BEGIN
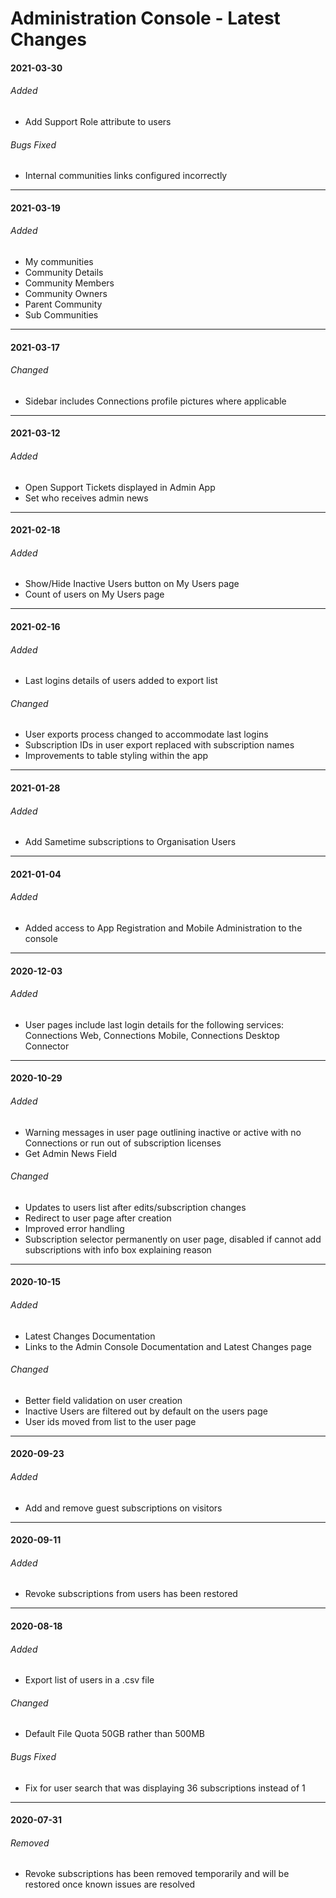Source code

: # Administration Console - Latest Changes

#### 2021-03-30

###### Added

- Add Support Role attribute to users

###### Bugs Fixed

- Internal communities links configured incorrectly

---

#### 2021-03-19

###### Added

- My communities
- Community Details
- Community Members
- Community Owners
- Parent Community
- Sub Communities

---

#### 2021-03-17

###### Changed

- Sidebar includes Connections profile pictures where applicable

---

#### 2021-03-12

###### Added

- Open Support Tickets displayed in Admin App
- Set who receives admin news

---

#### 2021-02-18

###### Added

- Show/Hide Inactive Users button on My Users page
- Count of users on My Users page

---

#### 2021-02-16

###### Added

- Last logins details of users added to export list

###### Changed

- User exports process changed to accommodate last logins
- Subscription IDs in user export replaced with subscription names
- Improvements to table styling within the app

---

#### 2021-01-28

###### Added

- Add Sametime subscriptions to Organisation Users

---

#### 2021-01-04

###### Added

- Added access to App Registration and Mobile Administration to the console

---

#### 2020-12-03

###### Added

- User pages include last login details for the following services: Connections Web, Connections Mobile, Connections Desktop Connector

---

#### 2020-10-29

###### Added

- Warning messages in user page outlining inactive or active with no Connections or run out of subscription licenses
- Get Admin News Field

###### Changed

- Updates to users list after edits/subscription changes
- Redirect to user page after creation
- Improved error handling
- Subscription selector permanently on user page, disabled if cannot add subscriptions with info box explaining reason

---

#### 2020-10-15

###### Added

- Latest Changes Documentation
- Links to the Admin Console Documentation and Latest Changes page

###### Changed

- Better field validation on user creation
- Inactive Users are filtered out by default on the users page
- User ids moved from list to the user page

---

#### 2020-09-23

###### Added

- Add and remove guest subscriptions on visitors

---

#### 2020-09-11

###### Added

- Revoke subscriptions from users has been restored

---

#### 2020-08-18

###### Added

- Export list of users in a .csv file

###### Changed

- Default File Quota 50GB rather than 500MB

###### Bugs Fixed

- Fix for user search that was displaying 36 subscriptions instead of 1

---

#### 2020-07-31

###### Removed

- Revoke subscriptions has been removed temporarily and will be restored once known issues are resolved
END
Your task is to extract the lines running from the one with "- Export list of users in a .csv file" to the end of the material, inclusive, copying each exactly and adding nothing.

**Answer to this task**
- Export list of users in a .csv file

###### Changed

- Default File Quota 50GB rather than 500MB

###### Bugs Fixed

- Fix for user search that was displaying 36 subscriptions instead of 1

---

#### 2020-07-31

###### Removed

- Revoke subscriptions has been removed temporarily and will be restored once known issues are resolved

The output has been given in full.